Injectable cerebrolysin in sealed ampoules must be refrigerated at 2–8°C and used immediately upon opening — partial ampoules cannot be stored because the sterile seal is broken and no preservative is present. Intranasal cerebrolysin in multi-dose bottles contains preservatives (typically benzalkonium chloride) and can be stored refrigerated for 28–30 days after opening. Any temperature excursion above 8°C for more than 24 hours risks peptide degradation — refrigeration is non-negotiable for both forms.

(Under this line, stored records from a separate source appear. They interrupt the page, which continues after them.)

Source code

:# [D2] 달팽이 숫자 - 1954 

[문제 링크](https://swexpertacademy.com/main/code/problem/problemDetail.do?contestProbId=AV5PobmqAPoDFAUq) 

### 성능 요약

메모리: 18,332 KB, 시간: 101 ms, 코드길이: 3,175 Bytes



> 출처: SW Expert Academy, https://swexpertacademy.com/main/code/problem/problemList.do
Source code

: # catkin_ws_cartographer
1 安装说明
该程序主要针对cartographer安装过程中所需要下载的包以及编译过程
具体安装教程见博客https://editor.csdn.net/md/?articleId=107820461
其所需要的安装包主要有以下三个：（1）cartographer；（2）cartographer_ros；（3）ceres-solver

What peptides in cerebrolysin are most affected by nasal absorption inefficiency?▼

Cerebrolysin contains peptides ranging from 400 to 10,000 daltons in molecular weight. Smaller peptides (under 1,000 Da) cross nasal mucosa more readily than larger neurotrophic factors, meaning intranasal administration may deliver a compositionally skewed peptide profile compared to intramuscular injection. This differential absorption hasn’t been fully characterised in published literature, but it suggests that the two routes may not deliver identical biological activity even after dose adjustment.

Can cerebrolysin be mixed with other peptides for combined administration?▼

Mixing cerebrolysin with other peptides in the same syringe or nasal preparation is not recommended unless explicitly validated by stability data. Peptide-peptide interactions, pH incompatibilities, or preservative conflicts can cause precipitation or degradation that renders both compounds inactive. If combining therapies, administer each peptide separately with at least 30 minutes between administrations to avoid pharmacokinetic interactions.